これをもとに、当時の株価を取得し、大まかな損益についてまとめたものが上記である。全体としては概ね3倍となっており、利益は出たことがわかる。まずは一安心(?)とも言える。
ポートフォリオの中身
次に個別の銘柄での損益に着目してみると、大きく値上がりしたものと、大きく値下がりしたものに分けられる。
株式が非常に大きな価格のボラティリティ(変動率)を持つことはまず理解ができるが、長期で寝かすことによってこの変動幅が実現していることにも気づくべきである。デイトレーダーではこうはいかない。
もちろん騰落率は二つの時点を比較するだけであり、実際には10年間の間に様々なイベントを通じて株価は変動したことになる。もっと株価が高かった銘柄あるかと言われればあるし、もっと株価が低かった銘柄があるかと言われればこれもある。
ポートフォリオの時価総額のチャートを作って見た結果、最も利益が出ていたときで、時価総額がHKD5mlnほどであったようだ。現在はHKD3mlnなので、もっと早く売却していれば…と考えることはできなくもないが、これも今回の相談の目的ではない。
個別銘柄の分析
個別にみるにしても大きなストーリーから入っていこう。
ある一時期を過ぎて株価が見事に下落基調入りしているものがあり、ほとんど価値が残っていない。想像するに業績が悪くいつ上場廃止になってもおかしくない、かもしれない。

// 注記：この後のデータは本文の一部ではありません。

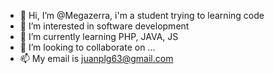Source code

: - 👋 Hi, I’m @Megazerra, i'm a student trying to learning code
- 👀 I’m interested in software development
- 🌱 I’m currently learning PHP, JAVA, JS
- 💞️ I’m looking to collaborate on ...
- 📫 My email is juanplg63@gmail.com

<!---
Megazerra/Megazerra is a ✨ special ✨ repository because its `README.md` (this file) appears on your GitHub profile.
You can click the Preview link to take a look at your changes.
--->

一般には含み損があり、今後も損失が膨らみそうなものについては“損切り”するのがよいとされるが、もはや雀の涙のような株式についてそう考えるのは果たしてどうだろうか。
もちろん何も相場が読めるわけではないが、10年放置できたということはそもそも生活には必要のなかったお金であり、それは今も変わらない。株式に投資をした時点で価値が大きく毀損されることは受け入れていたのであるから、あえて損切りをすることにこだわる意味もない。
注目すべき銘柄ではないと考え、再び放置しておけば、いつか新しい芽が出てくることも万が一にあるかもしれない。

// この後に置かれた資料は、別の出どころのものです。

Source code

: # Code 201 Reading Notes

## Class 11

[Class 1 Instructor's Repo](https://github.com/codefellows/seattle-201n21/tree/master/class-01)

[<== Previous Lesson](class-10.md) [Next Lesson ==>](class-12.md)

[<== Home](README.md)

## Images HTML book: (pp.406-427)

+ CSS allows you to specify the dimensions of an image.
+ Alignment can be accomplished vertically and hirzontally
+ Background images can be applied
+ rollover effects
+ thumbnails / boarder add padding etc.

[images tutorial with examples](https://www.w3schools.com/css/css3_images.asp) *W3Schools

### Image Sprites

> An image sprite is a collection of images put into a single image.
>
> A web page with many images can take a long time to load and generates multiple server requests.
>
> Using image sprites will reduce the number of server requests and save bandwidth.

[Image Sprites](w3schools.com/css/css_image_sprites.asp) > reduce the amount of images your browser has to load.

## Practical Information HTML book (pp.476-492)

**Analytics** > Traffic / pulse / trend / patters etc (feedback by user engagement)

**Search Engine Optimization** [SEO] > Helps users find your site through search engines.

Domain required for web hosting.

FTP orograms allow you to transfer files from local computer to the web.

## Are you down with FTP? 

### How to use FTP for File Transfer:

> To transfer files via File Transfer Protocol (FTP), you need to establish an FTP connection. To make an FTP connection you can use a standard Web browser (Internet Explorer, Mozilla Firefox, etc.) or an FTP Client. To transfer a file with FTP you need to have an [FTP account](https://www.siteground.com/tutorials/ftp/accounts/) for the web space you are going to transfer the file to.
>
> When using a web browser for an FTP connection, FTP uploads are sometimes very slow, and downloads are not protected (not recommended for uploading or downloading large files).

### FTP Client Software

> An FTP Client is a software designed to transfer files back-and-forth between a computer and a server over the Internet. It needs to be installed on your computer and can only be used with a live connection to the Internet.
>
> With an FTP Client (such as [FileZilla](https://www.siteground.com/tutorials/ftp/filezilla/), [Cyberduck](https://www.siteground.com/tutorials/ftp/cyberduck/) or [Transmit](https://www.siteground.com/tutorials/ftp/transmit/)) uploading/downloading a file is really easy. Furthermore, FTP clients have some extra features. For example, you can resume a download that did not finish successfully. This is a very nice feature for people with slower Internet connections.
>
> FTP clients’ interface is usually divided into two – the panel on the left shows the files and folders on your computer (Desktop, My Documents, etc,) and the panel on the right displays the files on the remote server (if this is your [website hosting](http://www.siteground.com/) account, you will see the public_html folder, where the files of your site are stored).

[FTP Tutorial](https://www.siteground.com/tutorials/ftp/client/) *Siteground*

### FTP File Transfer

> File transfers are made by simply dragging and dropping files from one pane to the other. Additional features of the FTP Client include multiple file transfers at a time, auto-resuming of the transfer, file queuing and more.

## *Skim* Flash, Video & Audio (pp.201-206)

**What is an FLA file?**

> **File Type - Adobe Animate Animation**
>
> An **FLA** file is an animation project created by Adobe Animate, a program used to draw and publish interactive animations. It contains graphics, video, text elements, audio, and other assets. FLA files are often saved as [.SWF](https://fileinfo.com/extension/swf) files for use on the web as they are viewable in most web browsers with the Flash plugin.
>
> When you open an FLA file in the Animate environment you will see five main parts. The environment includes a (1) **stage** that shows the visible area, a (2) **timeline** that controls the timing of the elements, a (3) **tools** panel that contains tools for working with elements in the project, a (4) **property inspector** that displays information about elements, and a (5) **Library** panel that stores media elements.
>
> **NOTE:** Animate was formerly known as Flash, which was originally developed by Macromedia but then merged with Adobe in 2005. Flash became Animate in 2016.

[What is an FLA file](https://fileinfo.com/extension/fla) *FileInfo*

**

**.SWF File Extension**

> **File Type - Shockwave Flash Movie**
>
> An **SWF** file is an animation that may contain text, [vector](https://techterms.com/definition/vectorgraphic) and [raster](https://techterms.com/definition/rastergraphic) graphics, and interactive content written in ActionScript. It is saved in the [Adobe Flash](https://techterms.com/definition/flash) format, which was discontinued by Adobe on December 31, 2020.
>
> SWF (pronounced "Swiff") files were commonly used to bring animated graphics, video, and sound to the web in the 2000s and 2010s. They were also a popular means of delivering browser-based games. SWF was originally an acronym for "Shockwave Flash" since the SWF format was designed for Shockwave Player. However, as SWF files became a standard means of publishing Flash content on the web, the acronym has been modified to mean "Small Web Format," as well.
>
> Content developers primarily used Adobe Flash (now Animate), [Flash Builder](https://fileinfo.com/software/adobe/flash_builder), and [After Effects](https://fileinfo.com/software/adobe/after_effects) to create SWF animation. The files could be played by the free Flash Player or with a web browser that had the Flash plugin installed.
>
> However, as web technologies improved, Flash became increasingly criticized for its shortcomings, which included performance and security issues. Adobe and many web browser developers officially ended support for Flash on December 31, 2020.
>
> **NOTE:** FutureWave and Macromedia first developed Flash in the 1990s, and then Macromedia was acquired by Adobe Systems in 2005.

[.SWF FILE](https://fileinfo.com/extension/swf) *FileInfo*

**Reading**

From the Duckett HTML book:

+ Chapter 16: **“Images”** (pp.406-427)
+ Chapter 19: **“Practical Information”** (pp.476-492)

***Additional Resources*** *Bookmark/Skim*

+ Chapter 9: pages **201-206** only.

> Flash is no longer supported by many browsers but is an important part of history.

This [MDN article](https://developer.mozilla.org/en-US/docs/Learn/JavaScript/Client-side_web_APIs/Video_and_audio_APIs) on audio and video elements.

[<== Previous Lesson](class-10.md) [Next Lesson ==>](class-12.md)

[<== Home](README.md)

一方で、見事に右肩上がりのチャートを形成している銘柄も見受けられる。投資した当初にそこまでの見込みについて分析をしたわけではないが、その後のニュースを紐解けば、非常に大きな事業の成功があったことは疑う余地がない。
一時的なバブルというよりは明らかに企業として成長したことが窺えるし結果として投資ポートフォリオにおける割合も大きくなっている。
10年経ったからこそできることは、その企業がなぜ成功したかであり、多くの場合は事業セグメントの拡大や、製品の販路の拡大などである。グローバルに名前の知られる企業になっていることを踏まえると、今後は安定銘柄と呼ぶことができるかもしれない。
大きく目立った動きをした銘柄以外を見渡すと、実は香港株の中にもほとんど情報が得られないものはある。英語ではなく中国語になってしまうのと、さらにはそもそも香港の企業というよりは中国の企業なので香港で得られる情報が少ない、というのも挙げられよう。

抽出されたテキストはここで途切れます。